# Ungewollter Doppelklick



## Gamer090 (25. Oktober 2018)

Hallo zusammen

Meine Roccat Kova macht seit einem Monat immer wieder ungewollte Doppelklicks, es ist für mich kaum noch möglich richtig die Maus zu benutzen. Die Software ist auf dem neuesten Stand und im Netz heisst es entweder "Kaputt" oder "Doppelklickgeschwindigkeit herunter setzen" habe ich auch getan aber es ändert sich nichts, muss ich eine neue Maus kaufen? 

Diese an Roccat zu senden wegen einer Reperatur wird sich nicht lohnen allein schon von den Kosten her, Vorschläge? 

Vielen Dank im Voraus


----------



## Krolgosh (25. Oktober 2018)

Lies dir mal Roccat Kone Doppelklickproblem beheben durch. Ich weiß nicht, vlt hilft es dir ja.


----------



## Gamer090 (25. Oktober 2018)

Krolgosh schrieb:


> Lies dir mal Roccat Kone Doppelklickproblem beheben durch. Ich weiß nicht, vlt hilft es dir ja.



Werde ich ausprobieren, Vielen Dank


----------



## Deep Thought (25. Oktober 2018)

Bei vielen Mäusen kommt so ein Doppelklick-Problem von prellenden Omron-Mikroschaltern. Ich vermute mal, dass die bei dir auch verbaut sind.

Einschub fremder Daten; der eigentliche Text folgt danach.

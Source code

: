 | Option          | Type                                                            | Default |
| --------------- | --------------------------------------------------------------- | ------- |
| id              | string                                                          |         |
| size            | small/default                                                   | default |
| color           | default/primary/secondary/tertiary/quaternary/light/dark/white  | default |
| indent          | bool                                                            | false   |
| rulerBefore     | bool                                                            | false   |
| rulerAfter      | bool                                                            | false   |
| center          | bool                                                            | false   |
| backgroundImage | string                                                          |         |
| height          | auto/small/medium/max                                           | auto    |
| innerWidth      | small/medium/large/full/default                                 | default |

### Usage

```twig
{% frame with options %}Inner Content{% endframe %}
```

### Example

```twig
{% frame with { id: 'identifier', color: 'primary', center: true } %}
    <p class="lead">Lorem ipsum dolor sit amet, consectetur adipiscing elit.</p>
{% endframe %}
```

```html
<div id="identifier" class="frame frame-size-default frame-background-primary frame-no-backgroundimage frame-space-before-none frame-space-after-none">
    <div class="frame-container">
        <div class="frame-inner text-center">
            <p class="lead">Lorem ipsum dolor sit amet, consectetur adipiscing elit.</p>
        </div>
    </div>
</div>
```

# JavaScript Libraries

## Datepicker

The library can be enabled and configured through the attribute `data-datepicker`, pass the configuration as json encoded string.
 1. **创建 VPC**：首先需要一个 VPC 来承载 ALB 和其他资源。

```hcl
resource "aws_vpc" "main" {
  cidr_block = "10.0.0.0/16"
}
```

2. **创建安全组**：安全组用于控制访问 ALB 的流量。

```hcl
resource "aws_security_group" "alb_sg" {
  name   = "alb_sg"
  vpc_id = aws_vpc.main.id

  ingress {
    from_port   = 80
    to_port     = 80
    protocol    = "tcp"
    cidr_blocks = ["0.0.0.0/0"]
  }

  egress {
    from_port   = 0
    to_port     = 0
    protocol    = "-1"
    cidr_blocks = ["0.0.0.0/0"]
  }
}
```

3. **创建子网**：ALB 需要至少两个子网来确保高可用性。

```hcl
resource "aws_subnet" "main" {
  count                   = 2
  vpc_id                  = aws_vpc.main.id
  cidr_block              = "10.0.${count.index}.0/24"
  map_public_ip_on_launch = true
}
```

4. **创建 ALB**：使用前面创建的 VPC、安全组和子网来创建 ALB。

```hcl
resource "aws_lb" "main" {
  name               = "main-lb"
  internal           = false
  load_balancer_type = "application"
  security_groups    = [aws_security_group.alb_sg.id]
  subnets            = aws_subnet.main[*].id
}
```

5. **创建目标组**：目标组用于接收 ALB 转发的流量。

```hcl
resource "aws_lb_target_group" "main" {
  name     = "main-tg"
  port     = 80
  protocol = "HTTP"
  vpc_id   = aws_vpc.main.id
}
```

Falls du es dir löttechnisch zutraust, kannst du die Schalter austauschen. Am besten gleich an beiden Maustasten, dann ist erst mal Ruhe...


----------



## JackA (25. Oktober 2018)

Da ist einfach der Omron Schalter durch oder verdreckt. Austauschen, fertig. Wenn man sich das Löten nicht zutraut, dann wegwerfen, neue Maus kaufen.
Gibt reichlich Anleitungen im WWW wie man das wieder fixt.


----------



## Gamer090 (25. Oktober 2018)

Schon Jahre her das ich einen Lötkolben in der Hand hatte, werde erstmal die Anleitung die von Krolgosh verlinkt wurde befolgen und wenn es nicht klappt mal sehen ob ich das noch hin bekomme


----------



## JoM79 (25. Oktober 2018)

Wie alt ist die Maus?


----------



## Gamer090 (25. Oktober 2018)

Keine Ahnung ich würde sagen 2-3 Jahre, sowas merke ich mir nicht wirklich


----------



## Ion (25. Oktober 2018)

Hatte ich vor Jahren auch bei meiner Logitech. Omron Schalter waren versaut etc.
Ich hatte keinen Nerv das Teil auseinander zu nehmen. Hab mir dann eine neue gekauft


----------



## Gamer090 (25. Oktober 2018)

Habe gerade etwas bemerkt und zwar beim Kabel, an einer Stelle war die Textilummantelung weg und das Kabel an der Stelle hatte eine Form die ungefähr wie ein V aussah!  Die Textilummantellung habe ich ander Stellle etwas aufgeschnitten und das Kabel ist jetzt wieder wie es soll. Aber wird eine Weile dauern, falls überhaupt, bis das Kabel wieder Elastisch ist wie es sollte an der Stelle.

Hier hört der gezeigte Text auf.